Work instructions
Each of the entries should be output exactly, with nothing left out.

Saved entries
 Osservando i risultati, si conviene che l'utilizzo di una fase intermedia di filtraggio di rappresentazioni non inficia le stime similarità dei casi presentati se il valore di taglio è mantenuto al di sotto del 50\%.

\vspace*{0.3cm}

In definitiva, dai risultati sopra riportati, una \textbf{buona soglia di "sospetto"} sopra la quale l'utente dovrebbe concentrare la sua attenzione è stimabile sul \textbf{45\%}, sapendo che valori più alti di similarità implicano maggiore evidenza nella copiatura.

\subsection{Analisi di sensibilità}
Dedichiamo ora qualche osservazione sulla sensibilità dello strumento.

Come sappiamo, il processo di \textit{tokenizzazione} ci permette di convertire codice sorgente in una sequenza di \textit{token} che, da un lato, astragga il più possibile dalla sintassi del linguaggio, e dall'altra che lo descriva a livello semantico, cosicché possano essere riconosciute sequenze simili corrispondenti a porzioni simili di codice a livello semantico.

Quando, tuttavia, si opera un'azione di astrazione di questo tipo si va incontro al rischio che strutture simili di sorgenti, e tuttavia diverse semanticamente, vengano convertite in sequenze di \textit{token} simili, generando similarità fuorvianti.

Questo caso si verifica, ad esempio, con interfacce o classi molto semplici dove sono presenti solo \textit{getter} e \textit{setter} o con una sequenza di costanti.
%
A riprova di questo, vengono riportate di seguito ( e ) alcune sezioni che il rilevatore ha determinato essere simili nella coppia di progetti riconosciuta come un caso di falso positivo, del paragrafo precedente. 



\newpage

Task result
 Osservando i risultati, si conviene che l'utilizzo di una fase intermedia di filtraggio di rappresentazioni non inficia le stime similarità dei casi presentati se il valore di taglio è mantenuto al di sotto del 50\%.

\vspace*{0.3cm}

In definitiva, dai risultati sopra riportati, una \textbf{buona soglia di "sospetto"} sopra la quale l'utente dovrebbe concentrare la sua attenzione è stimabile sul \textbf{45\%}, sapendo che valori più alti di similarità implicano maggiore evidenza nella copiatura.

\subsection{Analisi di sensibilità}
Dedichiamo ora qualche osservazione sulla sensibilità dello strumento.

Come sappiamo, il processo di \textit{tokenizzazione} ci permette di convertire codice sorgente in una sequenza di \textit{token} che, da un lato, astragga il più possibile dalla sintassi del linguaggio, e dall'altra che lo descriva a livello semantico, cosicché possano essere riconosciute sequenze simili corrispondenti a porzioni simili di codice a livello semantico.

Quando, tuttavia, si opera un'azione di astrazione di questo tipo si va incontro al rischio che strutture simili di sorgenti, e tuttavia diverse semanticamente, vengano convertite in sequenze di \textit{token} simili, generando similarità fuorvianti.

Questo caso si verifica, ad esempio, con interfacce o classi molto semplici dove sono presenti solo \textit{getter} e \textit{setter} o con una sequenza di costanti.
%
A riprova di questo, vengono riportate di seguito ( e ) alcune sezioni che il rilevatore ha determinato essere simili nella coppia di progetti riconosciuta come un caso di falso positivo, del paragrafo precedente. 



\newpage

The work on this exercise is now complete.